WORK REQUIRED: Although the data below holds other lines too, output only those from the line with "observer must succeed" up to and including the line with "Finesse](/modern.d20.srd/feats/weapon.finesse) (claw), and", exactly as they appear.

Saved data entries:
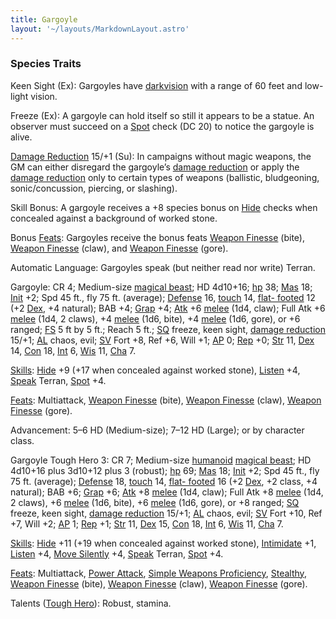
 ```yaml
---
title: Gargoyle
layout: '~/layouts/MarkdownLayout.astro'
---
```

### Species Traits

Keen Sight (Ex): Gargoyles have
[darkvision](/modern.d20.srd/special.abilities/darkvision) with a range of 60
feet and low-light vision.

Freeze (Ex): A gargoyle can hold itself so still it appears to be a statue. An
observer must succeed on a [Spot](/modern.d20.srd/skills/spot) check (DC 20)
to notice the gargoyle is alive.

[Damage Reduction](/modern.d20.srd/special.abilities/damage.reduction) 15/+1
(Su): In campaigns without magic weapons, the GM can either disregard the
gargoyle’s [damage reduction](/modern.d20.srd/special.abilities/damage.reduction) or apply the
[damage reduction](/modern.d20.srd/special.abilities/damage.reduction) only to
certain types of weapons (ballistic, bludgeoning, sonic/concussion, piercing,
or slashing).

Skill Bonus: A gargoyle receives a +8 species bonus on
[Hide](/modern.d20.srd/skills/hide) checks when concealed against a background
of worked stone.

Bonus [Feats](/modern.d20.srd/feats): Gargoyles receive the bonus feats
[Weapon Finesse](/modern.d20.srd/feats/weapon.finesse) (bite), [Weapon Finesse](/modern.d20.srd/feats/weapon.finesse) (claw), and [Weapon Finesse](/modern.d20.srd/feats/weapon.finesse) (gore).

Automatic Language: Gargoyles speak (but neither read nor write) Terran.

Gargoyle: CR 4; Medium-size [magical beast](/modern.d20.srd/creature.types/magical.beast); HD 4d10+16;
[hp](/modern.d20.srd/combat/hit.points) 38;
[Mas](/modern.d20.srd/creatures/creature.overview) 18;
[Init](/modern.d20.srd/combat/initiative) +2; Spd 45 ft., fly 75 ft.
(average); [Defense](/modern.d20.srd/combat/defense) 16,
[touch](/modern.d20.srd/combat/attack.actions) 14, [flat- footed](/modern.d20.srd/combat/surprise) 12 (+2
[Dex](/modern.d20.srd/basics/ability.scores), +4 natural); BAB +4;
[Grap](/modern.d20.srd/combat/grapple) +4;
[Atk](/modern.d20.srd/combat/attack.roll) +6
[melee](/modern.d20.srd/combat/attack.roll) (1d4, claw); Full Atk +6
[melee](/modern.d20.srd/combat/attack.roll) (1d4, 2 claws), +4
[melee](/modern.d20.srd/combat/attack.roll) (1d6, bite), +4
[melee](/modern.d20.srd/combat/attack.roll) (1d6, gore), or +6 ranged;
[FS](/modern.d20.srd/creatures/creature.overview) 5 ft by 5 ft.; Reach 5 ft.;
[SQ](/modern.d20.srd/creatures/creature.overview) freeze, keen sight, [damage reduction](/modern.d20.srd/special.abilities/damage.reduction) 15/+1;
[AL](/modern.d20.srd/basics/allegiances) chaos, evil;
[SV](/modern.d20.srd/basics/saving.throws) Fort +8, Ref +6, Will +1;
[AP](/modern.d20.srd/creatures/creature.overview) 0;
[Rep](/modern.d20.srd/creatures/creature.overview) +0;
[Str](/modern.d20.srd/basics/ability.scores) 11,
[Dex](/modern.d20.srd/basics/ability.scores) 14,
[Con](/modern.d20.srd/basics/ability.scores) 18,
[Int](/modern.d20.srd/basics/ability.scores) 6,
[Wis](/modern.d20.srd/basics/ability.scores) 11,
[Cha](/modern.d20.srd/basics/ability.scores) 7.

[Skills](/modern.d20.srd/skills): [Hide](/modern.d20.srd/skills/hide) +9 (+17
when concealed against worked stone), [Listen](/modern.d20.srd/skills/listen)
+4, [Speak](/modern.d20.srd/skills/speak.language) Terran,
[Spot](/modern.d20.srd/skills/spot) +4.

[Feats](/modern.d20.srd/feats): Multiattack, [Weapon Finesse](/modern.d20.srd/feats/weapon.finesse) (bite), [Weapon Finesse](/modern.d20.srd/feats/weapon.finesse) (claw), [Weapon Finesse](/modern.d20.srd/feats/weapon.finesse) (gore).

Advancement: 5–6 HD (Medium-size); 7–12 HD (Large); or by character class.

Gargoyle Tough Hero 3: CR 7; Medium-size
[humanoid](/modern.d20.srd/creature.types/humanoid) [magical beast](/modern.d20.srd/creature.types/magical.beast); HD 4d10+16 plus 3d10+12
plus 3 (robust); [hp](/modern.d20.srd/combat/hit.points) 69;
[Mas](/modern.d20.srd/creatures/creature.overview) 18;
[Init](/modern.d20.srd/combat/initiative) +2; Spd 45 ft., fly 75 ft.
(average); [Defense](/modern.d20.srd/combat/defense) 18,
[touch](/modern.d20.srd/combat/attack.actions) 14, [flat- footed](/modern.d20.srd/combat/surprise) 16 (+2
[Dex](/modern.d20.srd/basics/ability.scores), +2 class, +4 natural); BAB +6;
[Grap](/modern.d20.srd/combat/grapple) +6;
[Atk](/modern.d20.srd/combat/attack.roll) +8
[melee](/modern.d20.srd/combat/attack.roll) (1d4, claw); Full Atk +8
[melee](/modern.d20.srd/combat/attack.roll) (1d4, 2 claws), +6
[melee](/modern.d20.srd/combat/attack.roll) (1d6, bite), +6
[melee](/modern.d20.srd/combat/attack.roll) (1d6, gore), or +8 ranged;
[SQ](/modern.d20.srd/creatures/creature.overview) freeze, keen sight, [damage reduction](/modern.d20.srd/special.abilities/damage.reduction) 15/+1;
[AL](/modern.d20.srd/basics/allegiances) chaos, evil;
[SV](/modern.d20.srd/basics/saving.throws) Fort +10, Ref +7, Will +2;
[AP](/modern.d20.srd/creatures/creature.overview) 1;
[Rep](/modern.d20.srd/creatures/creature.overview) +1;
[Str](/modern.d20.srd/basics/ability.scores) 11,
[Dex](/modern.d20.srd/basics/ability.scores) 15,
[Con](/modern.d20.srd/basics/ability.scores) 18,
[Int](/modern.d20.srd/basics/ability.scores) 6,
[Wis](/modern.d20.srd/basics/ability.scores) 11,
[Cha](/modern.d20.srd/basics/ability.scores) 7.

[Skills](/modern.d20.srd/skills): [Hide](/modern.d20.srd/skills/hide) +11 (+19
when concealed against worked stone),
[Intimidate](/modern.d20.srd/skills/intimidate) +1,
[Listen](/modern.d20.srd/skills/listen) +4, [Move Silently](/modern.d20.srd/skills/move.silently) +4,
[Speak](/modern.d20.srd/skills/speak.language) Terran,
[Spot](/modern.d20.srd/skills/spot) +4.

[Feats](/modern.d20.srd/feats): Multiattack, [Power Attack](/modern.d20.srd/feats/power.attack), [Simple Weapons Proficiency](/modern.d20.srd/feats/simple.weapons.proficiency),
[Stealthy](/modern.d20.srd/feats/stealthy), [Weapon Finesse](/modern.d20.srd/feats/weapon.finesse) (bite), [Weapon Finesse](/modern.d20.srd/feats/weapon.finesse) (claw), [Weapon Finesse](/modern.d20.srd/feats/weapon.finesse) (gore).

Talents ([Tough Hero](/modern.d20.srd/classes/basic/tough.hero)): Robust,
stamina.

RESPONSE TO THIS EXERCISE:
observer must succeed on a [Spot](/modern.d20.srd/skills/spot) check (DC 20)
to notice the gargoyle is alive.

[Damage Reduction](/modern.d20.srd/special.abilities/damage.reduction) 15/+1
(Su): In campaigns without magic weapons, the GM can either disregard the
gargoyle’s [damage reduction](/modern.d20.srd/special.abilities/damage.reduction) or apply the
[damage reduction](/modern.d20.srd/special.abilities/damage.reduction) only to
certain types of weapons (ballistic, bludgeoning, sonic/concussion, piercing,
or slashing).

Skill Bonus: A gargoyle receives a +8 species bonus on
[Hide](/modern.d20.srd/skills/hide) checks when concealed against a background
of worked stone.

Bonus [Feats](/modern.d20.srd/feats): Gargoyles receive the bonus feats
[Weapon Finesse](/modern.d20.srd/feats/weapon.finesse) (bite), [Weapon Finesse](/modern.d20.srd/feats/weapon.finesse) (claw), and [Weapon Finesse](/modern.d20.srd/feats/weapon.finesse) (gore).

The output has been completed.